The repercussions of this disaster are still echoing in the company’s management team, with a new CTO in October 2024 and a new CFO starting on January 1st, 2025. Clearly, the company’s board and shareholders have decided that everyone responsible for these decisions and waiting a year to cancel the fee had to go.
By now, the company is putting this episode behind it, and the PR storm has calmed down. It, however, points out that the company does not have unlimited pricing power and will likely have to rely solely on subscriptions and revenue sharing from marketing tools for its future income.
AI
Compared to the rest of the tech industry, Unity looks like it has been a little slow in embracing AI technology.
In large part, this is likely due to management being distracted by the installing fees controversy. Another element is that using AI for game development is actually rather controversial, both among developers and gamers.

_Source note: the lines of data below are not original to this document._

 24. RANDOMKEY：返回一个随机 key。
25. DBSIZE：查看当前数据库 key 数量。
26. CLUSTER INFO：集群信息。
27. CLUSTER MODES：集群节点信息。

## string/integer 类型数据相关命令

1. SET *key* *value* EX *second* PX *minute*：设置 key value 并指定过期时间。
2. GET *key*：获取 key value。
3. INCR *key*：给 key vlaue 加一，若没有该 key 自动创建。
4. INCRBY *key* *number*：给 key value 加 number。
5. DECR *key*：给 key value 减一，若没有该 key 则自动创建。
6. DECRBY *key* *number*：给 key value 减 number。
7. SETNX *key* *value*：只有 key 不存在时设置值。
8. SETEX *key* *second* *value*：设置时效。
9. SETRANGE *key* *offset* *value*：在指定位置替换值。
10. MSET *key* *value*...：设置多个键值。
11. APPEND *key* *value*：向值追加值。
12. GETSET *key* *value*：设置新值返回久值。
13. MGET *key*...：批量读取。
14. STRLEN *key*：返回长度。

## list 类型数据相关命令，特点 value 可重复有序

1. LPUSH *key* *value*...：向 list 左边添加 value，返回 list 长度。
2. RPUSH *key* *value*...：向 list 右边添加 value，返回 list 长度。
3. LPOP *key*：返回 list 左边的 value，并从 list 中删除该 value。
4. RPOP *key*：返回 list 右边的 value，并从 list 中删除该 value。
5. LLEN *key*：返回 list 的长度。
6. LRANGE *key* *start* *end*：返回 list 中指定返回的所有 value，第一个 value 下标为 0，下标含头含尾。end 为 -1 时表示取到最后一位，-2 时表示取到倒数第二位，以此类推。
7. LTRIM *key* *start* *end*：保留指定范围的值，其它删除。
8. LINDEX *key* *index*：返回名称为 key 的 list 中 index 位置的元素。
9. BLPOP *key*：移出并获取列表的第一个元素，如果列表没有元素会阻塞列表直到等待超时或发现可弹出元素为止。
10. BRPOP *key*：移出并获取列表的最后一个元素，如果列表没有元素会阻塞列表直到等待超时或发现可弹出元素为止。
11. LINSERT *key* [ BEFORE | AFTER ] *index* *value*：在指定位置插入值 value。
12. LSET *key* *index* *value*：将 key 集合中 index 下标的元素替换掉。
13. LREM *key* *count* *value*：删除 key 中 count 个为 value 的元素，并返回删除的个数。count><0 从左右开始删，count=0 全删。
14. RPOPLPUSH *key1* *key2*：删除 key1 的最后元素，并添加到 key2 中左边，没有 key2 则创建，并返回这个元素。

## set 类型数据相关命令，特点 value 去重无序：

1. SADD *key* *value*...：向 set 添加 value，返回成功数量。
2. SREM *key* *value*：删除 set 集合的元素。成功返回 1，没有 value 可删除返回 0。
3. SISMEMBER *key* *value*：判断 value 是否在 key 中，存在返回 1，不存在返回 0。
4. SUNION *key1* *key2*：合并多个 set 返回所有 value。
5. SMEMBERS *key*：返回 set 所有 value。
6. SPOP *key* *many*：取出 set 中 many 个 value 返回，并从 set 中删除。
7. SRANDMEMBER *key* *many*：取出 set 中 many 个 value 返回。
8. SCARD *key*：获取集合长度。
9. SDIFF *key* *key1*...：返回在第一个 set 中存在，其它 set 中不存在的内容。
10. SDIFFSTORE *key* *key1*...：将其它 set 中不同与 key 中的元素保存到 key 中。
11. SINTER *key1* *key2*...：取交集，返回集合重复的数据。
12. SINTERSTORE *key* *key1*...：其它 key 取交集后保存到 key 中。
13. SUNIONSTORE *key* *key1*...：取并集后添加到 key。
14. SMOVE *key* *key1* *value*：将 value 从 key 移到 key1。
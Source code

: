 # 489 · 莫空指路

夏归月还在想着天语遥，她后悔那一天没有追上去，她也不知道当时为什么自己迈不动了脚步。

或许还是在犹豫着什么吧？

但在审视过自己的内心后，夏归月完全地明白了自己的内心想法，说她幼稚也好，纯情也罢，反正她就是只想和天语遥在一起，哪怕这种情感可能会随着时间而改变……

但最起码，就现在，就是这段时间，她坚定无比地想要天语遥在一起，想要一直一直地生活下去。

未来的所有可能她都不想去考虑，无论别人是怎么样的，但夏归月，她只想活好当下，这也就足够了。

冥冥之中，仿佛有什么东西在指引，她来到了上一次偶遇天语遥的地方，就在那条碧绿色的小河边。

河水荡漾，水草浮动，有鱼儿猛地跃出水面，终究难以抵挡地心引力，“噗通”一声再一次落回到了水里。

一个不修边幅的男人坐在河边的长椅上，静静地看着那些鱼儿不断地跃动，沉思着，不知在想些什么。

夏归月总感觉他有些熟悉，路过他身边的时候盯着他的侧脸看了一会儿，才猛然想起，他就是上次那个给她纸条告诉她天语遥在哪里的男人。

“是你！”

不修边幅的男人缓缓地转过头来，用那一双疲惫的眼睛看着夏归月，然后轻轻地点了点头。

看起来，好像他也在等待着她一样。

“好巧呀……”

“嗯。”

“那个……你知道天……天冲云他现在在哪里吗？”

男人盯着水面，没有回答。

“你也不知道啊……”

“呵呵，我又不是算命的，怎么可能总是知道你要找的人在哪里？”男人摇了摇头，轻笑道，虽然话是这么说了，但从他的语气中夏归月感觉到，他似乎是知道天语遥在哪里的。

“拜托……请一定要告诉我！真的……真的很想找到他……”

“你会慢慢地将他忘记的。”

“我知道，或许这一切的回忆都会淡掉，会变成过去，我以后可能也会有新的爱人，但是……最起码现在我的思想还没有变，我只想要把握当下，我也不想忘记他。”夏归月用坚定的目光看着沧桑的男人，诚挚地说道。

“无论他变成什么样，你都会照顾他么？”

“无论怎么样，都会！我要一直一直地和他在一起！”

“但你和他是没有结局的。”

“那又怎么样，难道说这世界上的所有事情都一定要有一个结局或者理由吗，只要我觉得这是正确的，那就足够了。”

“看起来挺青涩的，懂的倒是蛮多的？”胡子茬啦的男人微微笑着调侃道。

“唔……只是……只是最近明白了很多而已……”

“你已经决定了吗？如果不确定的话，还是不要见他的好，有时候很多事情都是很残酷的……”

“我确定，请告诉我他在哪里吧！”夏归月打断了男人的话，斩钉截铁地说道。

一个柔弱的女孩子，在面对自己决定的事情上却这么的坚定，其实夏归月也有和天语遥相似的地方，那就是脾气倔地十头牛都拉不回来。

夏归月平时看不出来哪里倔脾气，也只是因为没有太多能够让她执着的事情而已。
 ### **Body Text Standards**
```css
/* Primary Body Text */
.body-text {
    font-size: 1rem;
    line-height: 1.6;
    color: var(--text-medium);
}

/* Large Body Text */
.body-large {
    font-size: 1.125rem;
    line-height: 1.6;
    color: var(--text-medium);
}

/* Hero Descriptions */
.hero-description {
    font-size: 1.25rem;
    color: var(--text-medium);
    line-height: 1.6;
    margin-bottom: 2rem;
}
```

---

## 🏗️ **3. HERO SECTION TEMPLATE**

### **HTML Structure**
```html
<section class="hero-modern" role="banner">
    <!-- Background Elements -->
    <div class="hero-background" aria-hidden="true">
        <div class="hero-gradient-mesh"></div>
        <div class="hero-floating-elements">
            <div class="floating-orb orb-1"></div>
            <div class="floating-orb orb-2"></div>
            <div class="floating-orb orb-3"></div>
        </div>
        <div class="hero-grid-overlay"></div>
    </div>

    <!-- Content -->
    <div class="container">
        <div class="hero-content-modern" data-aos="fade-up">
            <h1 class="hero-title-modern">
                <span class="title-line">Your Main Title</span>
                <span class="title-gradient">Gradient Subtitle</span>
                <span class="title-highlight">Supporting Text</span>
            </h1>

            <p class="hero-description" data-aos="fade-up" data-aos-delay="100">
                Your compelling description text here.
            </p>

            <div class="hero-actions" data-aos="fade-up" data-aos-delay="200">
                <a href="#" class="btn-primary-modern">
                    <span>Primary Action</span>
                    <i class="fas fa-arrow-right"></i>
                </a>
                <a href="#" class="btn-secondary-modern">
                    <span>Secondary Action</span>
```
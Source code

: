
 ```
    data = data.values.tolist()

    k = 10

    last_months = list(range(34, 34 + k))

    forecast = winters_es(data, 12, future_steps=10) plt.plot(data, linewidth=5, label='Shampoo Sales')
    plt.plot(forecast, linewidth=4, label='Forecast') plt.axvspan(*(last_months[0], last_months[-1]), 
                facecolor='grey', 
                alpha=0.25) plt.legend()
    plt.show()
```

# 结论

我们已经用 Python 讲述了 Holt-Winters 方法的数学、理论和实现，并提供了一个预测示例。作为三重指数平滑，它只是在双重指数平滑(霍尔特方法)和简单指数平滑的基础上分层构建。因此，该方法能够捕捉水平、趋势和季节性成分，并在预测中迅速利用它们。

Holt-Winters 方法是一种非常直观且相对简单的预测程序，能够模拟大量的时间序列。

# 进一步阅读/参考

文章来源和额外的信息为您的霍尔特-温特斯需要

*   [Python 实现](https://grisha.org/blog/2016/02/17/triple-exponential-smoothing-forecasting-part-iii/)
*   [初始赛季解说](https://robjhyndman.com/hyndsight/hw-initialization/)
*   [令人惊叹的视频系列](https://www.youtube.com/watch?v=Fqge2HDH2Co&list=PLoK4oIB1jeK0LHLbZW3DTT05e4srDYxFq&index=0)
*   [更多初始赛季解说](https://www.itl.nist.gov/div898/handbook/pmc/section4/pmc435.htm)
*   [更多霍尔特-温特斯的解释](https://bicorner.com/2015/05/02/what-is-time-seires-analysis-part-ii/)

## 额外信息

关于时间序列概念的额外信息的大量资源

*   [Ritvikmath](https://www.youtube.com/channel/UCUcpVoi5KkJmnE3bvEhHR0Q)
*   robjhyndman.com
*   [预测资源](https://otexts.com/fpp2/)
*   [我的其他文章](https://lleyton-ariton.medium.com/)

The criticism is that it would encourage a reduction of further human touch and make AAA games (the largest productions) even more similar to each other. It could also encourage studios to fire employees in an industry already experiencing a downsizing trend.
In general, this debate overlaps the discussion over the use of AI in art, with most gaming enthusiasts and professionals seeing videogame as an art form.
“The people who are most excited about AI enabling creativity aren’t creatives.
The suspicion among workers is that bosses see AI as a path to cutting costs when labor is their biggest expense. Rather than creating their own material, artists worry they could end up supplementing AI’s efforts, rather than the other way around.
Jess – a member of the Independent Workers Union of Great Britain’s game workers branch on BBC
Still, Unity will not lag behind its competitors either, and is planning a “more fundamental data infrastructure and machine learning work for a 2025 launch”.
The company’s AI roadmap includes:
- Muse: an AI-powered chat, code generation, and generative asset tool, to create textures, 2D sprites, animations, etc.
- Sentis: a neural engine that runs AI models to unlock automated game agents, object recognition, speech-to-text, etc.
Conclusion
Unity is a global leader in game development engines, with a significant advantage in the largest segments of the markets, like mobile games.
It is also good at getting beginner solo or indie developers used to their tools early on, with their habit, skill, and experience honed early on Unity, making switching to another system later in their career a difficult move.
The company is also making quick progress in entering non-game markets, especially industrial design and VR training & customer experience.
It is, however, still an unprofitable company due to high R&D costs to keep up with competitors like Unreal Engine. So, investors in the company will need to judge the potential of the non-game segment for future growth, as well as the pricing power of the company in the gaming segment.